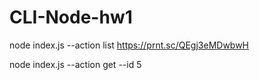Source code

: # CLI-Node-hw1

node index.js --action list
https://prnt.sc/QEgj3eMDwbwH

node index.js --action get --id 5
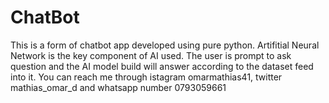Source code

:# ChatBot
This is a form of chatbot app developed using pure python. Artifitial Neural Network is the key component of AI used.
The user is prompt to ask question and the AI model build will answer according to the dataset feed into it.
You can reach me through istagram omarmathias41, twitter mathias_omar_d and whatsapp number 0793059661
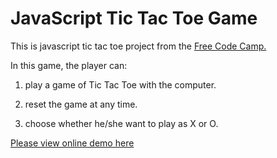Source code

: # JavaScript Tic Tac Toe Game

This is javascript tic tac toe project from the [Free Code Camp.](https://www.freecodecamp.com/challenges/build-a-tic-tac-toe-game)

In this game, the player can:

1. play a game of Tic Tac Toe with the computer.

2. reset the game at any time.

3. choose whether he/she want to play as X or O.

[Please view online demo here](http://htmlpreview.github.io/?https://github.com/StefanieWang/JavaScript-tictactoe/blob/master/index.html)
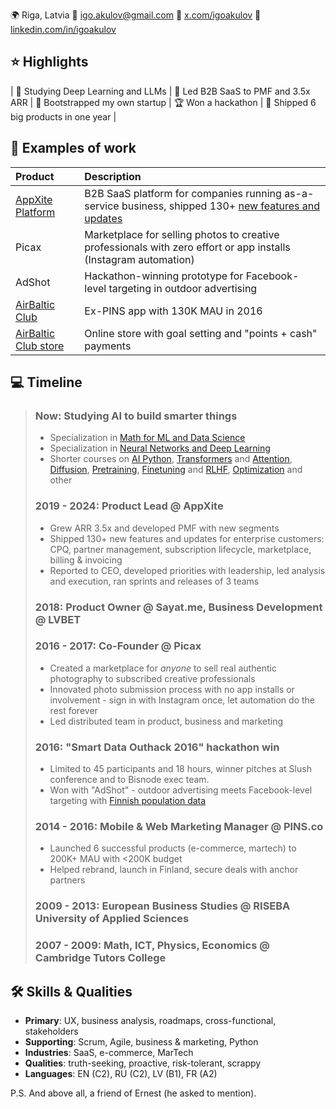 🌍 Riga, Latvia 📧 igo.akulov@gmail.com 🔗 [x.com/igoakulov](https://x.com/igoakulov) 🔗 [linkedin.com/in/igoakulov](https://www.linkedin.com/in/igoakulov/)

## ⭐ Highlights

| 🤖 Studying Deep Learning and LLMs | 🚀 Led B2B SaaS to PMF and 3.5x ARR | 🐣 Bootstrapped my own startup | 🏆 Won a hackathon | 🚢 Shipped 6 big products in one year |

## 💎 Examples of work

| Product | Description |
|:--------|:------------|
| [AppXite Platform](https://www.appxite.com/) | B2B SaaS platform for companies running as-a-service business, shipped 130+ [new features and updates](https://support.appxite.com/hc/en-us/sections/360003529760-Product-Releases) |
| Picax | Marketplace for selling photos to creative professionals with zero effort or app installs (Instagram automation) |
| AdShot | Hackathon-winning prototype for Facebook-level targeting in outdoor advertising |
| [AirBaltic Club](https://apps.apple.com/lv/app/airbaltic/id1144087109) | Ex-PINS app with 130K MAU in 2016 |
| [AirBaltic Club store](https://spend.airbalticclub.com/) | Online store with goal setting and "points + cash" payments |

## 💻 Timeline

>### Now: Studying AI to build smarter things
>* Specialization in [Math for ML and Data Science](https://www.coursera.org/specializations/mathematics-for-machine-learning-and-data-science)
>* Specialization in [Neural Networks and Deep Learning](https://www.coursera.org/learn/neural-networks-deep-learning)
>* Shorter courses on [AI Python](https://www.deeplearning.ai/short-courses/ai-python-for-beginners/), [Transformers](https://www.deeplearning.ai/short-courses/how-diffusion-models-work/) and [Attention](https://www.deeplearning.ai/short-courses/attention-in-transformers-concepts-and-code-in-pytorch/), [Diffusion](https://www.deeplearning.ai/short-courses/how-diffusion-models-work/), [Pretraining](https://www.deeplearning.ai/short-courses/pretraining-llms/), [Finetuning](https://www.deeplearning.ai/short-courses/finetuning-large-language-models/) and [RLHF](https://www.deeplearning.ai/short-courses/reinforcement-learning-from-human-feedback/), [Optimization](https://www.deeplearning.ai/short-courses/retrieval-optimization-from-tokenization-to-vector-quantization/) and other 
>
>### 2019 - 2024: Product Lead @ AppXite
>* Grew ARR 3.5x and developed PMF with new segments
>* Shipped 130+ new features and updates for enterprise customers: CPQ, partner management, subscription lifecycle, marketplace, billing & invoicing
>* Reported to CEO, developed priorities with leadership, led analysis and execution, ran sprints and releases of 3 teams
>
>### 2018: Product Owner @ Sayat.me, Business Development @ LVBET
>
>### 2016 - 2017: Co-Founder @ Picax
>* Created a marketplace for *anyone* to sell real authentic photography to subscribed creative professionals
>* Innovated photo submission process with no app installs or involvement - sign in with Instagram once, let automation do the rest forever
>* Led distributed team in product, business and marketing
>
>### 2016: "Smart Data Outhack 2016" hackathon win
>* Limited to 45 participants and 18 hours, winner pitches at Slush conference and to Bisnode exec team.  
>* Won with "AdShot" - outdoor advertising meets Facebook-level targeting with [Finnish population data](https://news.cision.com/arcticstartup/r/previously-sealed-off-data-about-finland-released-by-bisnode-in-a-smart-data-outhack,c2078400)
>
>### 2014 - 2016: Mobile & Web Marketing Manager @ PINS.co
>* Launched 6 successful products (e-commerce, martech) to 200K+ MAU with <200K budget
>* Helped rebrand, launch in Finland, secure deals with anchor partners
>
>### 2009 - 2013: European Business Studies @ RISEBA University of Applied Sciences
>
>### 2007 - 2009: Math, ICT, Physics, Economics @ Cambridge Tutors College

## 🛠️ Skills & Qualities
* **Primary**: UX, business analysis, roadmaps, cross-functional, stakeholders
* **Supporting**: Scrum, Agile, business & marketing, Python
* **Industries**: SaaS, e-commerce, MarTech
* **Qualities**: truth-seeking, proactive, risk-tolerant, scrappy
* **Languages**: EN (C2), RU (C2), LV (B1), FR (A2)

P.S. And above all, a friend of Ernest (he asked to mention).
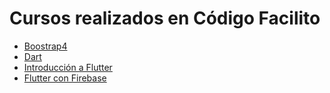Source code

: # Cursos realizados en Código Facilito
- [Boostrap4](bootstrap4)
- [Dart](dart)
- [Introducción a Flutter](intruduccion-flutter)
- [Flutter con Firebase](flutter-firebase)
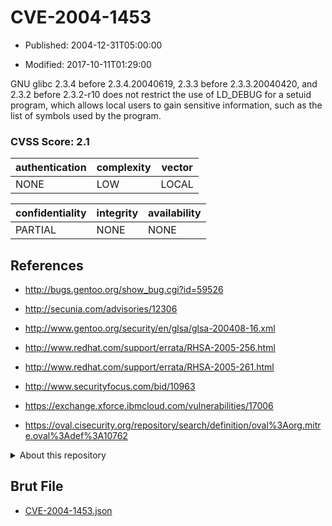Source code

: # CVE-2004-1453

- Published: 2004-12-31T05:00:00

- Modified: 2017-10-11T01:29:00

GNU glibc 2.3.4 before 2.3.4.20040619, 2.3.3 before 2.3.3.20040420, and 2.3.2 before 2.3.2-r10 does not restrict the use of LD_DEBUG for a setuid program, which allows local users to gain sensitive information, such as the list of symbols used by the program.

### CVSS Score: **2.1**

| authentication | complexity | vector |
| --- | --- | --- |
| NONE | LOW | LOCAL |

| confidentiality | integrity | availability |
| --- | --- | --- |
| PARTIAL | NONE | NONE |

## References

* http://bugs.gentoo.org/show_bug.cgi?id=59526

* http://secunia.com/advisories/12306

* http://www.gentoo.org/security/en/glsa/glsa-200408-16.xml

* http://www.redhat.com/support/errata/RHSA-2005-256.html

* http://www.redhat.com/support/errata/RHSA-2005-261.html

* http://www.securityfocus.com/bid/10963

* https://exchange.xforce.ibmcloud.com/vulnerabilities/17006

* https://oval.cisecurity.org/repository/search/definition/oval%3Aorg.mitre.oval%3Adef%3A10762

<details>
<summary>About this repository</summary> 

  This repository is part of the project [Live Hack CVE](https://github.com/Live-Hack-CVE). Main website can be found [www.live-hack.org](https://www.live-hack.org) 
  
  Made by [Sn0wAlice](https://github.com/Sn0wAlice) for the people that care about security and need to have a feed of the latest CVEs. Hope you enjoy it, don't forget to star the repo and follow me on [Twitter](https://twitter.com/Sn0wAlice) and [Github](https://github.com/Sn0wAlice). And that is my [personnal website](https://www.alice-snow.me/)

  - [Home Page](https://github.com/Live-Hack-CVE)
  - [Framework](https://github.com/Live-Hack-CVE/cve-framework)
  - [CVE database](https://github.com/Live-Hack-CVE/full_database)
  - [Changelog](https://github.com/Live-Hack-CVE/Changelog)
</details>

## Brut File

* [CVE-2004-1453.json](https://raw.githubusercontent.com/Live-Hack-CVE/full_database/main/cves/2004/CVE-2004-1453.json)

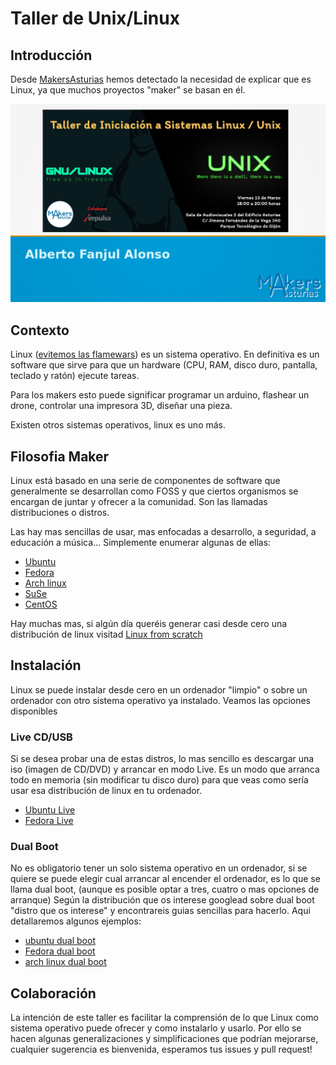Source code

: # Taller de Unix/Linux

## Introducción

Desde [MakersAsturias](http://makersasturias.org/) hemos detectado la necesidad de explicar que es Linux, ya que muchos proyectos "maker" se basan en él.

[![Diapositivas](etc/taller-linux.png)](etc/taller-linux.pdf)

## Contexto

Linux ([evitemos las flamewars](https://es.wikipedia.org/wiki/Controversia_por_la_denominaci%C3%B3n_GNU/Linux)) es un  sistema operativo. En definitiva es un software que sirve para que un hardware (CPU, RAM, disco duro, pantalla, teclado y ratón) ejecute tareas.

Para los makers esto puede significar programar un arduino, flashear un drone, controlar una impresora 3D, diseñar una pieza.

Existen otros sistemas operativos, linux es uno más.

## Filosofia Maker

Linux está basado en una serie de componentes de software que generalmente se desarrollan como FOSS y que ciertos organismos se encargan de juntar y ofrecer a la comunidad. Son las llamadas distribuciones o distros.

Las hay mas sencillas de usar, mas enfocadas a desarrollo, a seguridad, a educación a música... Simplemente enumerar algunas de ellas:

- [Ubuntu](https://ubuntu.com/)
- [Fedora](https://getfedora.org/es/)
- [Arch linux](https://www.archlinux.org/)
- [SuSe](https://www.suse.com/es-es/)
- [CentOS](www.centos.org) 

Hay muchas mas, si algún día queréis generar casi desde cero una distribución de linux visitad [Linux from scratch](http://www.linuxfromscratch.org/)

## Instalación

Linux se puede instalar desde cero en un ordenador "limpio" o sobre un ordenador con otro sistema operativo ya instalado. Veamos las opciones disponibles

### Live CD/USB

Si se desea probar una de estas distros, lo mas sencillo es descargar una iso (imagen de CD/DVD) y arrancar en modo Live. Es un modo que arranca todo en memoria (sin modificar tu disco duro) para que veas como sería usar esa distribución de linux en tu ordenador.

- [Ubuntu Live](https://ubuntu.com/tutorials/try-ubuntu-before-you-install#1-getting-started)
- [Fedora Live](https://fedoraproject.org/wiki/FedoraLiveCD/es)

### Dual Boot

No es obligatorio tener un solo sistema operativo en un ordenador, si se quiere se puede elegir cual arrancar al encender el ordenador, es lo que se llama dual boot, (aunque es posible optar a tres, cuatro o mas opciones de arranque) Según la distribución que os interese googlead sobre dual boot "distro que os interese" y encontrareis guias sencillas para hacerlo. Aqui detallaremos algunos ejemplos:

- [ubuntu dual boot](https://www.genbeta.com/paso-a-paso/linux-paso-a-paso-instalar-ubuntu-con-dual-boot-junto-a-windows-10)
- [Fedora dual boot](https://www.solvetic.com/tutoriales/article/4514-como-instalar-fedora-27-con-windows-10-arranque-dual-boot/)
- [arch linux dual boot](https://wiki.archlinux.org/index.php/Dual_boot_with_Windows_(Espa%C3%B1ol))

## Colaboración

La intención de este taller es facilitar la comprensión de lo que Linux como sistema operativo puede ofrecer y como instalarlo y usarlo. Por ello se hacen algunas generalizaciones y simplificaciones que podrían mejorarse, cualquier sugerencia es bienvenida, esperamos tus issues y pull request!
========================================================================
> TASK OBJECTIVE
Where the word "action" shows up in a line of the listing, return that line.

> COMPLETED TASK
node index.js --action list
node index.js --action get --id 5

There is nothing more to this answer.